気温が上昇したときの無人航空機への影響として正しいものはどれか。

  1. 気温上昇で空気密度が上がり揚力が増加する
  2. 気温上昇で空気密度が低下(密度高度が上昇)しプロペラの揚力が低下する
  3. 気温は無人航空機の性能に影響しない
  4. 気温上昇でモーター効率が上がる

正解と解説

正解:2(気温上昇→空気密度低下→揚力低下(密度高度上昇))

気温が上昇すると空気密度が低下します(密度高度が上昇)。空気密度が低下するとプロペラが発生させる揚力が減少しバッテリー消費が増加します。夏の高温時や高高度では飛行時間が短くなります。

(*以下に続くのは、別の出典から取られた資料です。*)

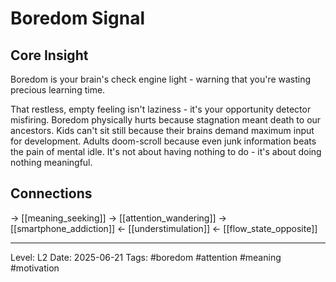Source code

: # Boredom Signal

## Core Insight
Boredom is your brain's check engine light - warning that you're wasting precious learning time.

That restless, empty feeling isn't laziness - it's your opportunity detector misfiring. Boredom physically hurts because stagnation meant death to our ancestors. Kids can't sit still because their brains demand maximum input for development. Adults doom-scroll because even junk information beats the pain of mental idle. It's not about having nothing to do - it's about doing nothing meaningful.

## Connections
→ [[meaning_seeking]]
→ [[attention_wandering]]
→ [[smartphone_addiction]]
← [[understimulation]]
← [[flow_state_opposite]]

---
Level: L2
Date: 2025-06-21
Tags: #boredom #attention #meaning #motivation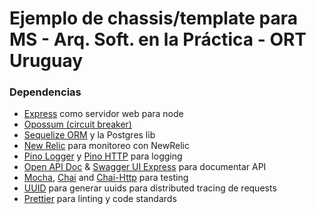 # Ejemplo de chassis/template para MS - Arq. Soft. en la Práctica - ORT Uruguay

### Dependencias

- [Express](https://expressjs.com/es/) como servidor web para node
- [Opossum (circuit breaker)](https://github.com/nodeshift/opossum)
- [Sequelize ORM](https://sequelize.org/) y la Postgres lib
- [New Relic](https://github.com/newrelic/node-newrelic) para monitoreo con NewRelic
- [Pino Logger](https://github.com/pinojs/pino) y [Pino HTTP](https://www.npmjs.com/package/pino-http) para logging
- [Open API Doc](https://swagger.io/specification/) & [Swagger UI Express](https://www.npmjs.com/package/swagger-ui-express) para documentar API
- [Mocha](https://mochajs.org/), [Chai](https://www.chaijs.com/) and [Chai-Http](https://www.chaijs.com/plugins/chai-http/) para testing
- [UUID](https://www.npmjs.com/package/uuid) para generar uuids para distributed tracing de requests
- [Prettier](https://prettier.io/docs/en/install.html) para linting y code standards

この問題のテーマについては、教則第4版(下図)でも確認できます。

高度と空気密度の関係テーブル:高度0m=1.2250kg/m³(1.000)、高度1000m=1.1116kg/m³(0.907)、高度1000m増加ごとに空気密度は約0.9倍になる(国土交通省 無人航空機の飛行の安全に関する教則 第4版 p.40)
出所:国土交通省「無人航空機の飛行の安全に関する教則 第4版」(2026年2月)p.40 高度と空気密度の関係:標準大気では高度が1000m増加するごとに空気密度は約0.9倍になる。気温が上昇すると空気が膨張して密度が低下し(密度高度が上昇)、プロペラが発生させる揚力が減少してバッテリー消費が増加する。夏の高温時や高地での飛行では飛行時間が短くなることに注意。

一問一答

問:密度高度が上昇する条件を2つ挙げよ。

答:①気温上昇(高温)、②高度が高い(低気圧も影響)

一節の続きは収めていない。